Her Ramazan geleneksel kültürün bir
parçası olarak bizlere sunulan Karagöz-Hacivat dediğimiz gölge oyunu hepinizin
malumu. Bir perdeye (hayal perdesi) arkasından ışık yansıtıp önünde deriden
yapılmış kuklaları bir sopaya bağlayıp oynatmak suretiyle icra edilen bir
sanattır gölge oyunu. Tarihte ilk defa Cava’da (Endonezya) icra edildiği ve
oradan Dünya’ya yayıldığı söylenir. Bize de Mısır’dan gelmiştir. Bu sanatın
bizdeki piri Şeyh Küşteri’dir. Deve derisinden yaptığı Karagöz ve Hacivat
kuklalarını hayal perdesine yansıtan Şeyh Küşteri aynı zamanda ilk kukla
oynatıcıdır. Kukla oynatıcılara gölge oyununda “Hayali” veya “Hayalbaz” denir.
Karagöz-Hacivat, geleneksel Türk
tiyatrosu olan orta oyununun da ilham kaynağıdır. Orta oyunundaki kavuklu ve Pişekâr
Karagöz ve Hacivat’ın bir rolle canlandırılarak sahneye uyarlanmış halleridir.
Tüm bu açıklamalardan sonra ifade
edelim ki bu yazı hayal perdesine, gölge oyununa, Karagöz-Hacivat’a veya Şeyh
Küşteri’ye değil Türk siyasetine dairdir. Çünkü Türk siyaseti asırlık bir hayal
perdesinden, bir gölge oyunundan başka bir şey değildir.

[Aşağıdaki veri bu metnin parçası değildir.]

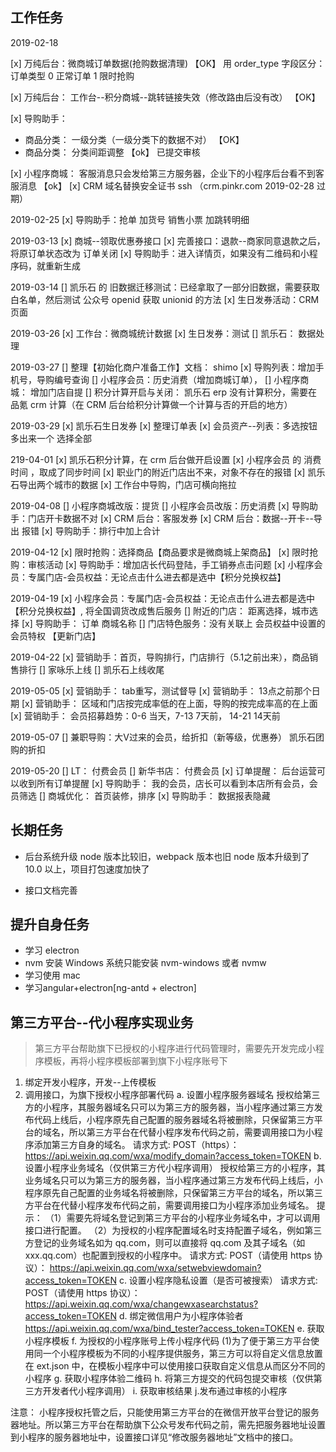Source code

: ## 工作任务

2019-02-18

[x] 万纯后台：微商城订单数据(抢购数据清理) 【OK】
用 order_type 字段区分： 订单类型 0 正常订单 1 限时抢购

[x] 万纯后台： 工作台--积分商城--跳转链接失效（修改路由后没有改） 【OK】

[x] 导购助手：

- 商品分类： 一级分类（一级分类下的数据不对） 【OK】
- 商品分类： 分类间距调整 【ok】 已提交审核

[x] 小程序商城： 客服消息只会发给第三方服务器，企业下的小程序后台看不到客服消息 【ok】
[x] CRM 域名替换安全证书 ssh （crm.pinkr.com 2019-02-28 过期）

2019-02-25
[x] 导购助手：抢单 加货号
销售小票 加跳转明细

2019-03-13
[x] 商城--领取优惠券接口
[x] 完善接口：退款--商家同意退款之后，将原订单状态改为 订单关闭
[x] 导购助手：进入详情页，如果没有二维码和小程序码，就重新生成

2019-03-14
[] 凯乐石 的 旧数据迁移测试：已经拿取了一部分旧数据，需要获取白名单，然后测试 公众号 openid 获取 unionid 的方法
[x] 生日发券活动：CRM 页面

2019-03-26
[x] 工作台：微商城统计数据
[x] 生日发券：测试
[] 凯乐石： 数据处理

2019-03-27
[] 整理【初始化商户准备工作】文档： shimo
[x] 导购列表：增加手机号，导购编号查询
[] 小程序会员：历史消费（增加商城订单），
[] 小程序商城： 增加门店自提
[] 积分计算开启与关闭： 凯乐石 erp 没有计算积分，需要在品氪 crm 计算（在 CRM 后台给积分计算做一个计算与否的开启的地方）

2019-03-29
[x] 凯乐石生日发券
[x] 整理订单表
[x] 会员资产--列表：多选按钮多出来一个 选择全部

219-04-01
[x] 凯乐石积分计算，在 crm 后台做开启设置
[x] 小程序会员 的 消费时间 ，取成了同步时间
[x] 职业门的附近门店出不来，对象不存在的报错
[x] 凯乐石导出两个城市的数据
[x] 工作台中导购，门店可横向拖拉

2019-04-08
[] 小程序商城改版：提货
[] 小程序会员改版：历史消费
[x] 导购助手：门店开卡数据不对
[x] CRM 后台：客服发券
[x] CRM 后台：数据--开卡--导出 报错
[x] 导购助手：排行中加上合计

2019-04-12
[x] 限时抢购：选择商品【商品要求是微商城上架商品】
[x] 限时抢购：审核活动
[x] 导购助手：增加店长代码登陆，手工销券点击问题
[x] 小程序会员：专属门店-会员权益：无论点击什么进去都是选中【积分兑换权益】

2019-04-19
[x] 小程序会员：专属门店-会员权益：无论点击什么进去都是选中【积分兑换权益】, 将全国调货改成售后服务
[] 附近的门店： 距离选择，城市选择
[x] 导购助手： 订单  商城名称
[] 门店特色服务：没有关联上  会员权益中设置的 会员特权 【更新门店】

2019-04-22
[x] 营销助手：首页，导购排行，门店排行（5.1之前出来），商品销售排行
[] 家咏乐上线
[] 凯乐石上线收尾

2019-05-05
[x] 营销助手： tab重写，测试督导
[x] 营销助手： 13点之前那个日期
[x] 营销助手： 区域和门店按完成率低的在上面，导购的按完成率高的在上面
[x] 营销助手： 会员招募趋势：0-6 当天，7-13 7天前， 14-21 14天前

2019-05-07
[] 兼职导购：大V过来的会员，给折扣（新等级，优惠券）
   凯乐石团购的折扣

2019-05-20
[] LT： 付费会员
[] 新华书店： 付费会员
[x] 订单提醒： 后台运营可以收到所有订单提醒
[x] 导购助手： 我的会员，店长可以看到本店所有会员，会员筛选
[] 商城优化： 首页装修，排序
[x] 导购助手： 数据报表隐藏


## 长期任务

- 后台系统升级
  node 版本比较旧，webpack 版本也旧
  node 版本升级到了 10.0 以上，项目打包速度加快了

- 接口文档完善

## 提升自身任务

- 学习 electron
- nvm 安装
  Windows 系统只能安装 nvm-windows 或者 nvmw
- 学习使用 mac
- 学习angular+electron[ng-antd + electron]

## 第三方平台--代小程序实现业务

> 第三方平台帮助旗下已授权的小程序进行代码管理时，需要先开发完成小程序模板，再将小程序模板部署到旗下小程序账号下

1. 绑定开发小程序，开发--上传模板
2. 调用接口，为旗下授权小程序部署代码
   a. 设置小程序服务器域名
   授权给第三方的小程序，其服务器域名只可以为第三方的服务器，当小程序通过第三方发布代码上线后，小程序原先自己配置的服务器域名将被删除，只保留第三方平台的域名，所以第三方平台在代替小程序发布代码之前，需要调用接口为小程序添加第三方自身的域名。
   请求方式: POST（https）：https://api.weixin.qq.com/wxa/modify_domain?access_token=TOKEN
   b. 设置小程序业务域名（仅供第三方代小程序调用）
   授权给第三方的小程序，其业务域名只可以为第三方的服务器，当小程序通过第三方发布代码上线后，小程序原先自己配置的业务域名将被删除，只保留第三方平台的域名，所以第三方平台在代替小程序发布代码之前，需要调用接口为小程序添加业务域名。
   提示：
   （1）需要先将域名登记到第三方平台的小程序业务域名中，才可以调用接口进行配置。
   （2）为授权的小程序配置域名时支持配置子域名，例如第三方登记的业务域名如为 qq.com，则可以直接将 qq.com 及其子域名（如 xxx.qq.com）也配置到授权的小程序中。
   请求方式: POST（请使用 https 协议）： https://api.weixin.qq.com/wxa/setwebviewdomain?access_token=TOKEN
   c. 设置小程序隐私设置（是否可被搜索）
   请求方式: POST（请使用 https 协议）： https://api.weixin.qq.com/wxa/changewxasearchstatus?access_token=TOKEN
   d. 绑定微信用户为小程序体验者
   https://api.weixin.qq.com/wxa/bind_tester?access_token=TOKEN
   e. 获取小程序模板
   f. 为授权的小程序账号上传小程序代码
   (1)为了便于第三方平台使用同一个小程序模板为不同的小程序提供服务，第三方可以将自定义信息放置在 ext.json 中，在模板小程序中可以使用接口获取自定义信息从而区分不同的小程序
   g. 获取小程序体验二维码
   h. 将第三方提交的代码包提交审核（仅供第三方开发者代小程序调用）
   i. 获取审核结果
   j.发布通过审核的小程序

注意： 小程序授权托管之后，只能使用第三方平台的在微信开放平台登记的服务器地址。所以第三方平台在帮助旗下公众号发布代码之前，需先把服务器地址设置到小程序的服务器地址中，设置接口详见“修改服务器地址”文档中的接口。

Yar Bana Bir Eğlence Medet
Bizim geleneksel gölge oyunumuzun
başkarakterleri olan Karagöz ve Hacivat (Haci İvaz) Efendiler’e bir bakalım.
Karagöz tam anlamıyla halk adamıdır, eğitimli değildir. Ağzına ve aklına geleni
direkt söyleyen yarı patavatsız biridir. Hacivat ise aksine iyi eğitim almış,
diplomatik dil kullanmayı bilen, konuşmada erkâna riayet eden biridir. Hacivat
ve Karagöz arasındaki bu eğitim farkına rağmen, aralarında geçen sohbetlerde
daima Karagöz galip gelir. Karagöz’ün hem laflarıyla hem de zaman zaman direkt
Osmanlı tokadıyla Hacivat’ı dövdüğüne şahit oluruz. Karagöz’ün ağzından çıkan
laflar konuyla pek alakalı olmamasına rağmen izleyicileri güldürür ve
Karagöz’ün gerek bu saçma sapan laflarla gerekse direkt Osmanlı tokadıyla
Hacivat Efendi’ye geçirmeleri izleyicide prim yapar. İzleyicinin favorisi
Karagöz’dür.
Karagöz, Türk siyasetindeki iktidar
cephesinin perdedeki karşılığıdır, Hacivat ise muhalefetin… Şahıs olarak kimin
kime benzediğini ise sizlere bırakıyorum.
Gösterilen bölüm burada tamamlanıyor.